The introduction of the principle of Division of Labour in the cultivation of science has no doubt led to rapid growth and development of the several sciences, and by differentiating and rigidly demarcating their scope and function has helped forward the speedy realisation of the end of each. But this differentiation and limitation of the range of study has been attended with the necessary evils and imperfections of the consequent diversity and multiplicity. For the absence of uniformity and of synthetic comprehensive treatment is unfavourable to the discovery and formulation of universal principles and fundamental laws that may be generalised out of the facts and phenomena of the world. History has, thus, on the one hand, been able to supply out of its general stock special facts and materials for an altogether new branch of learning, viz., Political Science, and has thus contributed to the richness and variety of human knowledge. But these specialised activities have, on the other hand, withdrawn the attention of scholars from the study of the hopes and aspirations of man, the progress and decay of civilisations, and the ultimate gains and losses of humanity.
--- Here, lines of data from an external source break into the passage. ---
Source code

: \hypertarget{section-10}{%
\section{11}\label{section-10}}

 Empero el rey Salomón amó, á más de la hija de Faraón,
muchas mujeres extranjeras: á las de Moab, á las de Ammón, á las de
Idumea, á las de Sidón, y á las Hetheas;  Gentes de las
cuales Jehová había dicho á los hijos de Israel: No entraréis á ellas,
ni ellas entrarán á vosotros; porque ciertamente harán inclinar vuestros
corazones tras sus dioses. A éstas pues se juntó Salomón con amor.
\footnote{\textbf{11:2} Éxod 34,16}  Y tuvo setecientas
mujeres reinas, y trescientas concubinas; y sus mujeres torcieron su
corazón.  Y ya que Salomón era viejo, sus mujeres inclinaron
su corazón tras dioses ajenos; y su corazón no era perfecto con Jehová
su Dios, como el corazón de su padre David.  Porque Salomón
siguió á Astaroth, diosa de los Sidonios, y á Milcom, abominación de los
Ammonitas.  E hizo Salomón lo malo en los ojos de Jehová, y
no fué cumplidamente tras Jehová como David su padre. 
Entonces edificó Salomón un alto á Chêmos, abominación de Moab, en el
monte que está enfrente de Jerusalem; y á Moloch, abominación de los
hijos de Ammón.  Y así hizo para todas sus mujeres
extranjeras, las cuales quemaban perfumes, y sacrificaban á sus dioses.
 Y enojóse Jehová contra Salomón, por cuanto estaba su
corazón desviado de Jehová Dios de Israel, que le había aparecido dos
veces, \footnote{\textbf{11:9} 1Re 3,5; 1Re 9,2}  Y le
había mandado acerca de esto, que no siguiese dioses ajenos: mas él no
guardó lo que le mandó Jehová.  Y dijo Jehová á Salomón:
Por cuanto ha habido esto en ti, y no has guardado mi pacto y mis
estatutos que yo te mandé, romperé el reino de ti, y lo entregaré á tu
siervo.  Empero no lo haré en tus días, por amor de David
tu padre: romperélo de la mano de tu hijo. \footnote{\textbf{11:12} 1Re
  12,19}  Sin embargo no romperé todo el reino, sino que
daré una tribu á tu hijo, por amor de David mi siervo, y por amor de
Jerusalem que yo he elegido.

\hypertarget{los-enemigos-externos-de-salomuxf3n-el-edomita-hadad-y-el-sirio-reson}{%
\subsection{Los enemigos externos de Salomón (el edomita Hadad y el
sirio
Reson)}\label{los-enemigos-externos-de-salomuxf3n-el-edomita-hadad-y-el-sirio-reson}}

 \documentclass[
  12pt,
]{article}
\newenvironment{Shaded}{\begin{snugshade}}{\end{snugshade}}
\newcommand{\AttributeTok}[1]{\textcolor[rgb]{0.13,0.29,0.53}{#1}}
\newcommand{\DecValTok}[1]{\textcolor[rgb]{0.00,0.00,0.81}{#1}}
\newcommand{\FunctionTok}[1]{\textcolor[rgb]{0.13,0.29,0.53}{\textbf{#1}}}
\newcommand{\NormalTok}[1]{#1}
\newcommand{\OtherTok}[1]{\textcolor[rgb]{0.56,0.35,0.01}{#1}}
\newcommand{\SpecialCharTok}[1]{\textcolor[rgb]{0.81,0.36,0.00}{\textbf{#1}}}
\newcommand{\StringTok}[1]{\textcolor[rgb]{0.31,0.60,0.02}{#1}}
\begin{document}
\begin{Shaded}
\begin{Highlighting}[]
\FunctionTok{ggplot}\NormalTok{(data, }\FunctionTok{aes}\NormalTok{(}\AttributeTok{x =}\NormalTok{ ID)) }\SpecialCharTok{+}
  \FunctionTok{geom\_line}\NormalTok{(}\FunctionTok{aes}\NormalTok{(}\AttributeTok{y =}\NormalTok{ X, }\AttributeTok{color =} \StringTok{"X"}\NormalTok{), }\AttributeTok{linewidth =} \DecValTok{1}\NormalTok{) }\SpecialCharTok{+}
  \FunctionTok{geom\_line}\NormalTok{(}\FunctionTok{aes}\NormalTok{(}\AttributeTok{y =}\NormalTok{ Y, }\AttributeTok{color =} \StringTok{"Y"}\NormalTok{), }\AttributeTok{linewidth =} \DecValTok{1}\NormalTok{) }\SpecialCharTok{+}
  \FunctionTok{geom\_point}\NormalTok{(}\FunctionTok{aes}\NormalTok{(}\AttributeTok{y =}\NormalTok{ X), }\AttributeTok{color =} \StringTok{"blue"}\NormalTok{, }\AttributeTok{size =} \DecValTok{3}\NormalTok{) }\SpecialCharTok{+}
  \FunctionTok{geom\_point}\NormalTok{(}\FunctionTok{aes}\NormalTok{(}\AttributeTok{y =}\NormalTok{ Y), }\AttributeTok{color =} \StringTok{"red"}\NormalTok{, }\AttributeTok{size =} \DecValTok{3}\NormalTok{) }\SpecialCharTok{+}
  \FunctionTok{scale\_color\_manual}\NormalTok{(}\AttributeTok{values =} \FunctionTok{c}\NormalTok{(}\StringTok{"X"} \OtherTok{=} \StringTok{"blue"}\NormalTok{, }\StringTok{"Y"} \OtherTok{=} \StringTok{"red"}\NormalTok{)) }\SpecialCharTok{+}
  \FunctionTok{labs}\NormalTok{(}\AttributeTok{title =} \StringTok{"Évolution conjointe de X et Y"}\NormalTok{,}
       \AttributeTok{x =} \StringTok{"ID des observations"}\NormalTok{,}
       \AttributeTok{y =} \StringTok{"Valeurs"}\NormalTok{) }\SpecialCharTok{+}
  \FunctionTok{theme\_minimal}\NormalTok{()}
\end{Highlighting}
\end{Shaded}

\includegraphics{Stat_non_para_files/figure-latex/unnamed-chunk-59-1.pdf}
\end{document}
Man is not wholly a political animal, and therefore the state alone is not the sole indicator and standard in regard to human happiness and misery. No knowledge about man can be complete until and unless it is based on a study of all human passions and tendencies, institutions and activities. And so history must necessarily be incomplete and quite unable to guess the future destiny of mankind or to suggest the lines of advance suitable to any stage, so long as it does not concern itself with the whole of human life and its thousand and one manifestations. The historian, therefore, will have to use at every step the laws of life and living organisms. Biology is thus the true basis of Sociology and the science of History. Founded on the science of Life, History will be competent to formulate clear and definite principles about the course of human progress, the development of society and the evolution of civilisation.